All of lore.kernel.org
 help / color / mirror / Atom feed
From: David Hildenbrand <david@redhat.com>
To: linux-kernel@vger.kernel.org
Cc: linux-mm@kvack.org, David Hildenbrand <david@redhat.com>,
	Andrew Morton <akpm@linux-foundation.org>,
	"Liam R. Howlett" <Liam.Howlett@oracle.com>,
	Lorenzo Stoakes <lorenzo.stoakes@oracle.com>,
	Vlastimil Babka <vbabka@suse.cz>, Jann Horn <jannh@google.com>,
	Mike Rapoport <rppt@kernel.org>,
	Suren Baghdasaryan <surenb@google.com>,
	Michal Hocko <mhocko@suse.com>, Zi Yan <ziy@nvidia.com>,
	Matthew Brost <matthew.brost@intel.com>,
	Joshua Hahn <joshua.hahnjy@gmail.com>,
	Rakie Kim <rakie.kim@sk.com>, Byungchul Park <byungchul@sk.com>,
	Gregory Price <gourry@gourry.net>,
	Ying Huang <ying.huang@linux.alibaba.com>,
	Alistair Popple <apopple@nvidia.com>,
	Pedro Falcato <pfalcato@suse.de>, Rik van Riel <riel@surriel.com>,
	Harry Yoo <harry.yoo@oracle.com>
Subject: [PATCH v1 3/4] mm: split folio_pte_batch() into folio_pte_batch() and folio_pte_batch_ext()
Date: Fri, 27 Jun 2025 13:55:09 +0200	[thread overview]
Message-ID: <20250627115510.3273675-4-david@redhat.com> (raw)
In-Reply-To: <20250627115510.3273675-1-david@redhat.com>

Many users (including upcoming ones) don't really need the flags etc,
and can live with a function call.

So let's provide a basic, non-inlined folio_pte_batch().

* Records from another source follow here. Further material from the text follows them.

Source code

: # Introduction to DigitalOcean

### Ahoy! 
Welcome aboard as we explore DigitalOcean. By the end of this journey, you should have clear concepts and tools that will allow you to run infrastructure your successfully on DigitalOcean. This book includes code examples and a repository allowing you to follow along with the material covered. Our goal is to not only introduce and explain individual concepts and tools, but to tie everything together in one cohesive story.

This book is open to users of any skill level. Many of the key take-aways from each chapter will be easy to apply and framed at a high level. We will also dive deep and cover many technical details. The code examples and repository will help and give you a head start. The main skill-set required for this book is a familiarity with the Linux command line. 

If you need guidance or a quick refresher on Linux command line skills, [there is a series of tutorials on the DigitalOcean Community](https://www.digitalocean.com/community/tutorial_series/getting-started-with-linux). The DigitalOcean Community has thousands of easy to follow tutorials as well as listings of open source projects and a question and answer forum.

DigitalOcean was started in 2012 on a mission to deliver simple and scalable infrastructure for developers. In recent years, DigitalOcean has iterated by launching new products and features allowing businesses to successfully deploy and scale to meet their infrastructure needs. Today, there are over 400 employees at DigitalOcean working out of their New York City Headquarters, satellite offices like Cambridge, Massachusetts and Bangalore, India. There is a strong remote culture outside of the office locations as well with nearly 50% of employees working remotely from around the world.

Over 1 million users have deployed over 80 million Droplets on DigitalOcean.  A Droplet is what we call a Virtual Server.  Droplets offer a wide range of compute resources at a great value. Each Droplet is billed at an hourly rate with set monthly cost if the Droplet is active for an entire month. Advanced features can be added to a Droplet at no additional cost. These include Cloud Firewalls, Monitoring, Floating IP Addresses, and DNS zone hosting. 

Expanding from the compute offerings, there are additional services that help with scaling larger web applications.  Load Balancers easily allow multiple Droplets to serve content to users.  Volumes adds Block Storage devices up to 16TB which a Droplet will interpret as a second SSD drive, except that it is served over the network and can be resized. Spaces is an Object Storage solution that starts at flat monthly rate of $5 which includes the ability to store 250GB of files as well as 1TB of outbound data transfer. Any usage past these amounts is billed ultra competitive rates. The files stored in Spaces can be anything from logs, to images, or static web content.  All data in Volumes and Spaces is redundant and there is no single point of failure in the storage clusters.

In zap_present_ptes(), where we care about performance, the compiler
already seem to generate a call to a common inlined folio_pte_batch()
variant, shared with fork() code. So calling the new non-inlined variant
should not make a difference.

While at it, drop the "addr" parameter that is unused.

Signed-off-by: David Hildenbrand <david@redhat.com>
---
 mm/internal.h  | 11 ++++++++---
 mm/madvise.c   |  4 ++--
 mm/memory.c    |  6 ++----
 mm/mempolicy.c |  3 +--
 mm/mlock.c     |  3 +--
 mm/mremap.c    |  3 +--
 mm/rmap.c      |  3 +--
 mm/util.c      | 29 +++++++++++++++++++++++++++++
 8 files changed, 45 insertions(+), 17 deletions(-)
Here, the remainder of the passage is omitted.